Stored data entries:
- - - -
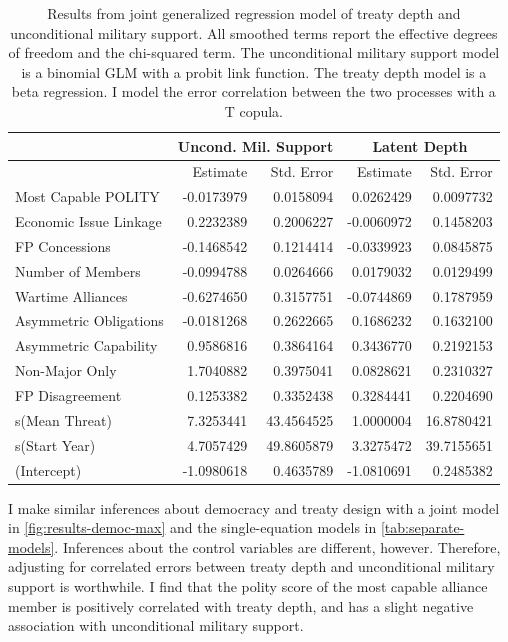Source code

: \documentclass[12pt]{article}
\begin{document}
\begin{table}[ht]
\centering
\begin{tabular}{lrrrr}
  & \multicolumn{2}{c}{Uncond. Mil. Support} & \multicolumn{2}{c}{Latent Depth}\\ \hline
  & Estimate & Std. Error & Estimate & Std. Error \\ 
  \hline
  Most Capable POLITY & -0.0173979 & 0.0158094 & 0.0262429 & 0.0097732 \\ 
  Economic Issue Linkage & 0.2232389 & 0.2006227 & -0.0060972 & 0.1458203 \\ 
  FP Concessions & -0.1468542 & 0.1214414 & -0.0339923 & 0.0845875 \\ 
  Number of Members & -0.0994788 & 0.0264666 & 0.0179032 & 0.0129499 \\ 
  Wartime Alliances & -0.6274650 & 0.3157751 & -0.0744869 & 0.1787959 \\ 
  Asymmetric Obligations & -0.0181268 & 0.2622665 & 0.1686232 & 0.1632100 \\ 
  Asymmetric Capability & 0.9586816 & 0.3864164 & 0.3436770 & 0.2192153 \\ 
  Non-Major Only & 1.7040882 & 0.3975041 & 0.0828621 & 0.2310327 \\ 
  FP Disagreement & 0.1253382 & 0.3352438 & 0.3284441 & 0.2204690 \\ 
  s(Mean Threat) & 7.3253441 & 43.4564525 & 1.0000004 & 16.8780421 \\ 
  s(Start Year) & 4.7057429 & 49.8605879 & 3.3275472 & 39.7155651 \\
  (Intercept) & -1.0980618 & 0.4635789 & -1.0810691 & 0.2485382 \\  
   \hline
\end{tabular}
\caption{Results from joint generalized regression model of treaty depth and unconditional military support. 
                     All smoothed terms report the effective degrees of freedom and the chi-squared term. 
                     The unconditional military support model is a binomial GLM with a probit link function. 
                     The treaty depth model is a beta regression. 
                     I model the error correlation between the two processes with a T copula.} 
\label{tab:gjrm-res}
\end{table} 


I make similar inferences about democracy and treaty design with a joint model in \autoref{fig:results-democ-max} and the single-equation models in \autoref{tab:separate-models}.
Inferences about the control variables are different, however. 
Therefore, adjusting for correlated errors between treaty depth and unconditional military support is worthwhile. 
I find that the polity score of the most capable alliance member is positively correlated with treaty depth, and has a slight negative association with unconditional military support.
\end{document}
- - - -
The task: For this exercise, please output exactly the lines above starting at the line with "Non-Major Only &" and ending at the line with "I make similar", ends included.

Answer to the problem:
  Non-Major Only & 1.7040882 & 0.3975041 & 0.0828621 & 0.2310327 \\ 
  FP Disagreement & 0.1253382 & 0.3352438 & 0.3284441 & 0.2204690 \\ 
  s(Mean Threat) & 7.3253441 & 43.4564525 & 1.0000004 & 16.8780421 \\ 
  s(Start Year) & 4.7057429 & 49.8605879 & 3.3275472 & 39.7155651 \\
  (Intercept) & -1.0980618 & 0.4635789 & -1.0810691 & 0.2485382 \\  
   \hline
\end{tabular}
\caption{Results from joint generalized regression model of treaty depth and unconditional military support. 
                     All smoothed terms report the effective degrees of freedom and the chi-squared term. 
                     The unconditional military support model is a binomial GLM with a probit link function. 
                     The treaty depth model is a beta regression. 
                     I model the error correlation between the two processes with a T copula.} 
\label{tab:gjrm-res}
\end{table} 


I make similar inferences about democracy and treaty design with a joint model in \autoref{fig:results-democ-max} and the single-equation models in \autoref{tab:separate-models}.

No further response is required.